> _What the task requires_
Only the lines from the start of the entries through the line with "StackWalker API 是" should be returned, each exactly as it stands, and no pictures.

*** Supplied data

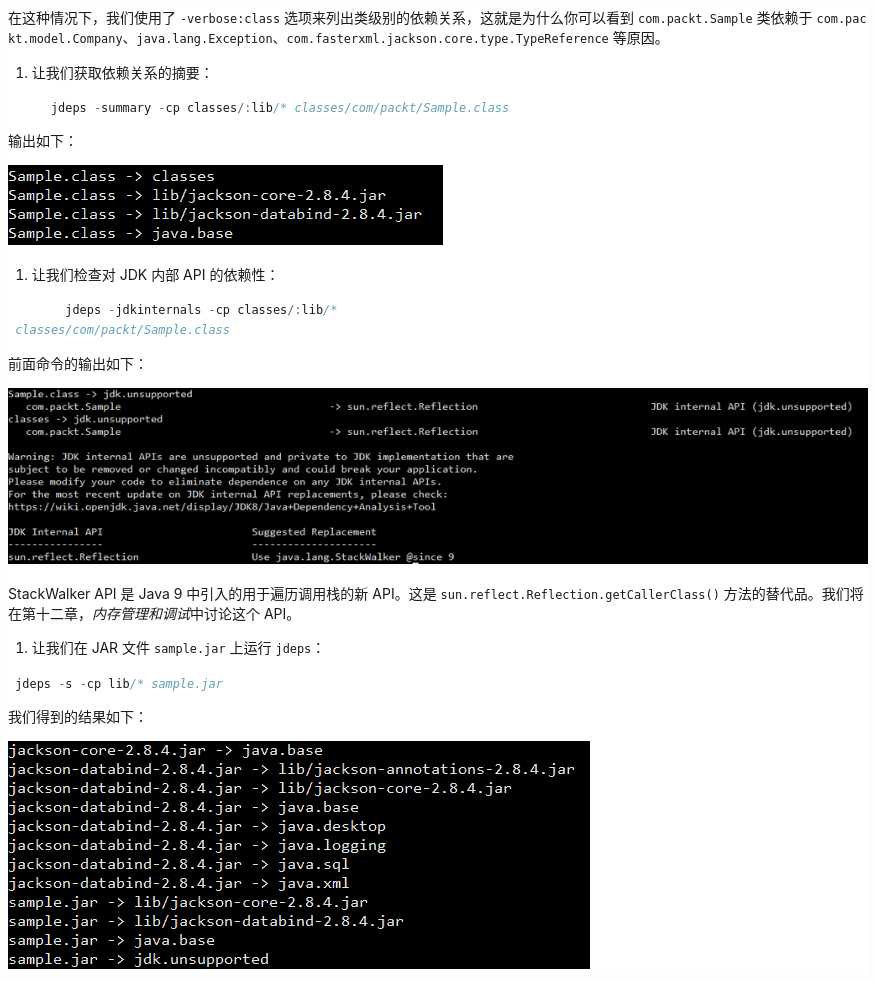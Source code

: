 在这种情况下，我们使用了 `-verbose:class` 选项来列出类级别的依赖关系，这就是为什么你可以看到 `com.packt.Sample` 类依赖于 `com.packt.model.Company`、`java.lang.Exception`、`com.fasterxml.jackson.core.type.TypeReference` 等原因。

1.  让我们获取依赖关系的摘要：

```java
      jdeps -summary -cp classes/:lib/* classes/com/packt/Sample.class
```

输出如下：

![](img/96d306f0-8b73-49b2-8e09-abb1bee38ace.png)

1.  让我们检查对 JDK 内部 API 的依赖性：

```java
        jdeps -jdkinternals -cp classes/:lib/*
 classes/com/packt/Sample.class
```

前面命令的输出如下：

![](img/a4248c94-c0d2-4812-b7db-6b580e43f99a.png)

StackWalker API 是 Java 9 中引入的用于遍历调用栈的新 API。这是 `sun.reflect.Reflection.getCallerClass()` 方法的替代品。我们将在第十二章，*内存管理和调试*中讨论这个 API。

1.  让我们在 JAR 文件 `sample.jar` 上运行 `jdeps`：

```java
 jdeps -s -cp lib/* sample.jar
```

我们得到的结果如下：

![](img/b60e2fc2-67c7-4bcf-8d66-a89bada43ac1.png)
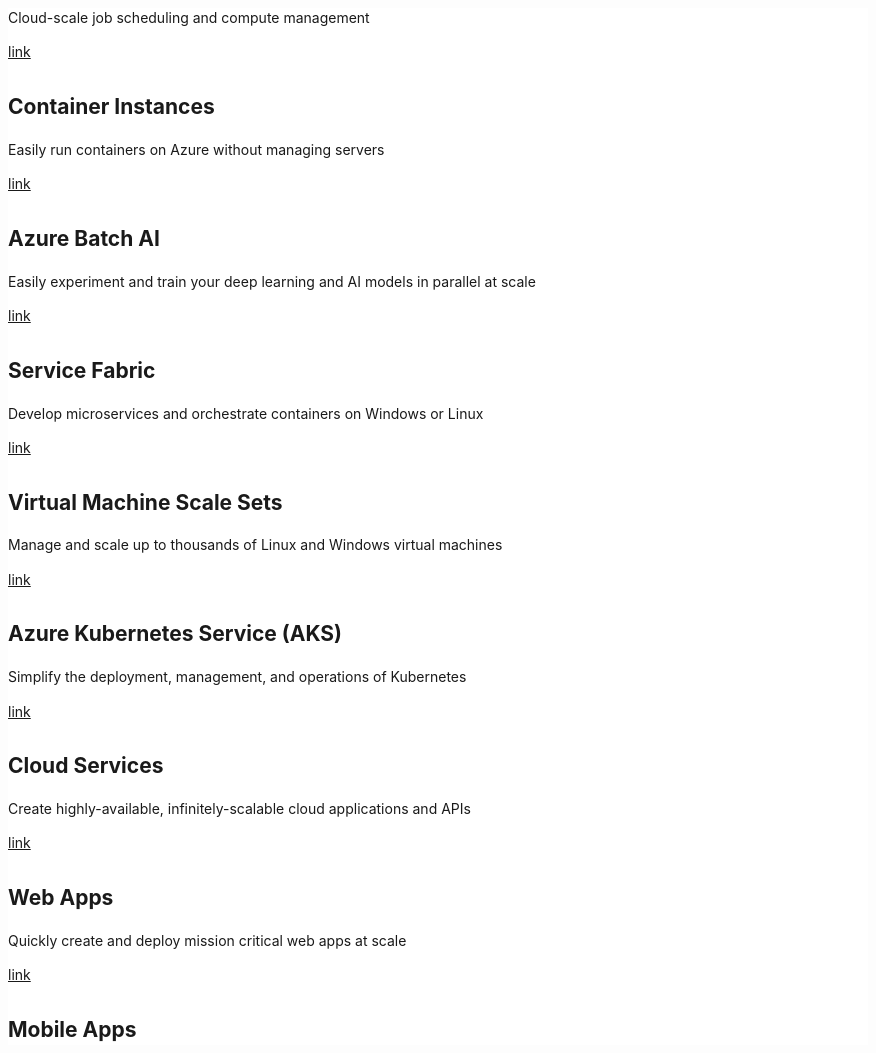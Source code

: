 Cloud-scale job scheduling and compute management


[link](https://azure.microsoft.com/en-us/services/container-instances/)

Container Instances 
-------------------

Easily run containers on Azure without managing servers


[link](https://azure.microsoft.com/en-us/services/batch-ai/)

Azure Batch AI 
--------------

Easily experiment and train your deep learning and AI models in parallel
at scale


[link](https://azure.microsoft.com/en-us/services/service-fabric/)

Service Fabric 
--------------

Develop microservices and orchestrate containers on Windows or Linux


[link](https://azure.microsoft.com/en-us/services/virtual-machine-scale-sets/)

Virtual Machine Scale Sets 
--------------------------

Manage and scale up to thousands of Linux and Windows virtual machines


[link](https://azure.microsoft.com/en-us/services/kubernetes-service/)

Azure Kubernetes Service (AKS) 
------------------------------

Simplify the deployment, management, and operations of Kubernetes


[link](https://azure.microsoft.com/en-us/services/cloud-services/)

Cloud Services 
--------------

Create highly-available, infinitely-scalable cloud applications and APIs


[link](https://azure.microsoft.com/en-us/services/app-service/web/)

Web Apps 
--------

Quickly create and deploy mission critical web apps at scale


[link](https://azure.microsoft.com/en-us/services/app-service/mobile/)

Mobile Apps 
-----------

******

> _Exercise solution_
Source code

: 在这种情况下，我们使用了 `-verbose:class` 选项来列出类级别的依赖关系，这就是为什么你可以看到 `com.packt.Sample` 类依赖于 `com.packt.model.Company`、`java.lang.Exception`、`com.fasterxml.jackson.core.type.TypeReference` 等原因。

1.  让我们获取依赖关系的摘要：

```java
      jdeps -summary -cp classes/:lib/* classes/com/packt/Sample.class
```

输出如下：

![](img/96d306f0-8b73-49b2-8e09-abb1bee38ace.png)

1.  让我们检查对 JDK 内部 API 的依赖性：

```java
        jdeps -jdkinternals -cp classes/:lib/*
 classes/com/packt/Sample.class
```

前面命令的输出如下：

![](img/a4248c94-c0d2-4812-b7db-6b580e43f99a.png)

StackWalker API 是 Java 9 中引入的用于遍历调用栈的新 API。这是 `sun.reflect.Reflection.getCallerClass()` 方法的替代品。我们将在第十二章，*内存管理和调试*中讨论这个 API。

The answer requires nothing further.